BEGIN SUPPLIED ENTRIES
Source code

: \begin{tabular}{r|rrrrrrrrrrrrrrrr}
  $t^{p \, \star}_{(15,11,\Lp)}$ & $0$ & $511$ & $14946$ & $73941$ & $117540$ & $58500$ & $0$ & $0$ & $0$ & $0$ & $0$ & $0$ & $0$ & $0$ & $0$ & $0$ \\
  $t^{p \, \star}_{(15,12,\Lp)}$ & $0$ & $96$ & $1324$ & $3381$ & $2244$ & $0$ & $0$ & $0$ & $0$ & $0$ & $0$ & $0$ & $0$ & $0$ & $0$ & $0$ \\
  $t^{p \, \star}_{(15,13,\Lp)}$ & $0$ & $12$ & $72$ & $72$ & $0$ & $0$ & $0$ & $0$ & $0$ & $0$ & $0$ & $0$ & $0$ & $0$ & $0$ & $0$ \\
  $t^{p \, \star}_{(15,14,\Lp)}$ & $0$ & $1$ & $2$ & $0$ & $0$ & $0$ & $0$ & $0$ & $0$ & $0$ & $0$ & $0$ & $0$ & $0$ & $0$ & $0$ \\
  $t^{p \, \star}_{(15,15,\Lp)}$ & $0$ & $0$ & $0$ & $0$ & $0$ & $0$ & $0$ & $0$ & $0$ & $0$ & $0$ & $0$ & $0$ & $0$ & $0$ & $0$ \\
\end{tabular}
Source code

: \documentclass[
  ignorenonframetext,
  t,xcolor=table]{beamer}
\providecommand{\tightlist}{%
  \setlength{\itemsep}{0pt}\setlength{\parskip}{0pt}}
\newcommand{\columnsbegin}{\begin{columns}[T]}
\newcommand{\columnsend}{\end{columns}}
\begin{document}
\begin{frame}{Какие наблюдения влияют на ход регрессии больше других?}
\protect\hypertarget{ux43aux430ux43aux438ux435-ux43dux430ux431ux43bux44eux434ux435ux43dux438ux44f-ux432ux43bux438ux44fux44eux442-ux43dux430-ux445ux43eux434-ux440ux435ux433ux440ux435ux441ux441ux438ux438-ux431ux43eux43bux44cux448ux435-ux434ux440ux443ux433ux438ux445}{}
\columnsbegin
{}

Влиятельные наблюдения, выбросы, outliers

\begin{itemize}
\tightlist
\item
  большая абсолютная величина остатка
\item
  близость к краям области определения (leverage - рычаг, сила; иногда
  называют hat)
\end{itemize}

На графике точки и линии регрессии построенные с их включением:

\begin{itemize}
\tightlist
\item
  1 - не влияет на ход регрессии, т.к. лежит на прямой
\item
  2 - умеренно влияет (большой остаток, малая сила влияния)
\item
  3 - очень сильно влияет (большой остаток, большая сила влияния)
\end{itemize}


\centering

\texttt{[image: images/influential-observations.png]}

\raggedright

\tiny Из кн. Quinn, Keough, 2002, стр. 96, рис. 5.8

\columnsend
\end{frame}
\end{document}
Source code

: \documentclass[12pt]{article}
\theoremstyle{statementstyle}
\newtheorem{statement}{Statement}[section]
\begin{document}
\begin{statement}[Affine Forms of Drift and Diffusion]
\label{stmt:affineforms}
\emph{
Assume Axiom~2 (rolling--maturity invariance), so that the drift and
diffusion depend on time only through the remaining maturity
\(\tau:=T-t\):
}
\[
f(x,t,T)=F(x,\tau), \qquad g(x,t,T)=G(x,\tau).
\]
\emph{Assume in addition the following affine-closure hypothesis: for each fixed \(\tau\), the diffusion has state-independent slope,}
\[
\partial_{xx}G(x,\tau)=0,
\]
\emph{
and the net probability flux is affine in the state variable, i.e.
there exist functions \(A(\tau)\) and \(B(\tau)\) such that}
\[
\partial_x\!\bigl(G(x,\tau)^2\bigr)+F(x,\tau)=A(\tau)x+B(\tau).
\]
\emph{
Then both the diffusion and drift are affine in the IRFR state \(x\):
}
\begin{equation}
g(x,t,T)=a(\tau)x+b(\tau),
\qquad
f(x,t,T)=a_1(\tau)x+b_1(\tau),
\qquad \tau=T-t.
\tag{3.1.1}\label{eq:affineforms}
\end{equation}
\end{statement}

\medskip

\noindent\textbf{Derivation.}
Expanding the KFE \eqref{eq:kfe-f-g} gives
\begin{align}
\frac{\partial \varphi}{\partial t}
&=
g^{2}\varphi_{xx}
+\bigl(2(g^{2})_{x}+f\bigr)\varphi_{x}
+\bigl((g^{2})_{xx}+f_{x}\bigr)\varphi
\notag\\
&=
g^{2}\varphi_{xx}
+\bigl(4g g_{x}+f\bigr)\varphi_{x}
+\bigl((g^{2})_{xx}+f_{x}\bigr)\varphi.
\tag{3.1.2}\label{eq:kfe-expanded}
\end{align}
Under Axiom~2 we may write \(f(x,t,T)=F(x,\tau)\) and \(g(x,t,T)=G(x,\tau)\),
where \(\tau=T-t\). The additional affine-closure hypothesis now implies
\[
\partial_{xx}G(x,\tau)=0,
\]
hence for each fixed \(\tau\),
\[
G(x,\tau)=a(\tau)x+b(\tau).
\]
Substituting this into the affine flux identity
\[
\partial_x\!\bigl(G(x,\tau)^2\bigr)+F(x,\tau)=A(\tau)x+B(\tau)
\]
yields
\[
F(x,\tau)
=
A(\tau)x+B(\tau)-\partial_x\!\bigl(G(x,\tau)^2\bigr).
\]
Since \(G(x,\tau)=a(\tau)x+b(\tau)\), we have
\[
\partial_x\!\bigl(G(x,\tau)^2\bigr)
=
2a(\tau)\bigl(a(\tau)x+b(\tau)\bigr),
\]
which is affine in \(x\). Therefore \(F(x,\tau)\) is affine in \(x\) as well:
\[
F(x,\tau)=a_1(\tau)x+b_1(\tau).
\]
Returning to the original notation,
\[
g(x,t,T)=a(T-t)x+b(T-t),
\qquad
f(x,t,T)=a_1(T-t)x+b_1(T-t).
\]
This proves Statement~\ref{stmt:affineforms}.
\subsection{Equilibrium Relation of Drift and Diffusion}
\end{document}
END SUPPLIED ENTRIES
** REQUIRED WORK **
The required result is an exact repetition of the lines from the one containing "where \(\tau=T-t\). The" through the last line of the data.

** REPLY **
where \(\tau=T-t\). The additional affine-closure hypothesis now implies
\[
\partial_{xx}G(x,\tau)=0,
\]
hence for each fixed \(\tau\),
\[
G(x,\tau)=a(\tau)x+b(\tau).
\]
Substituting this into the affine flux identity
\[
\partial_x\!\bigl(G(x,\tau)^2\bigr)+F(x,\tau)=A(\tau)x+B(\tau)
\]
yields
\[
F(x,\tau)
=
A(\tau)x+B(\tau)-\partial_x\!\bigl(G(x,\tau)^2\bigr).
\]
Since \(G(x,\tau)=a(\tau)x+b(\tau)\), we have
\[
\partial_x\!\bigl(G(x,\tau)^2\bigr)
=
2a(\tau)\bigl(a(\tau)x+b(\tau)\bigr),
\]
which is affine in \(x\). Therefore \(F(x,\tau)\) is affine in \(x\) as well:
\[
F(x,\tau)=a_1(\tau)x+b_1(\tau).
\]
Returning to the original notation,
\[
g(x,t,T)=a(T-t)x+b(T-t),
\qquad
f(x,t,T)=a_1(T-t)x+b_1(T-t).
\]
This proves Statement~\ref{stmt:affineforms}.
\subsection{Equilibrium Relation of Drift and Diffusion}
\end{document}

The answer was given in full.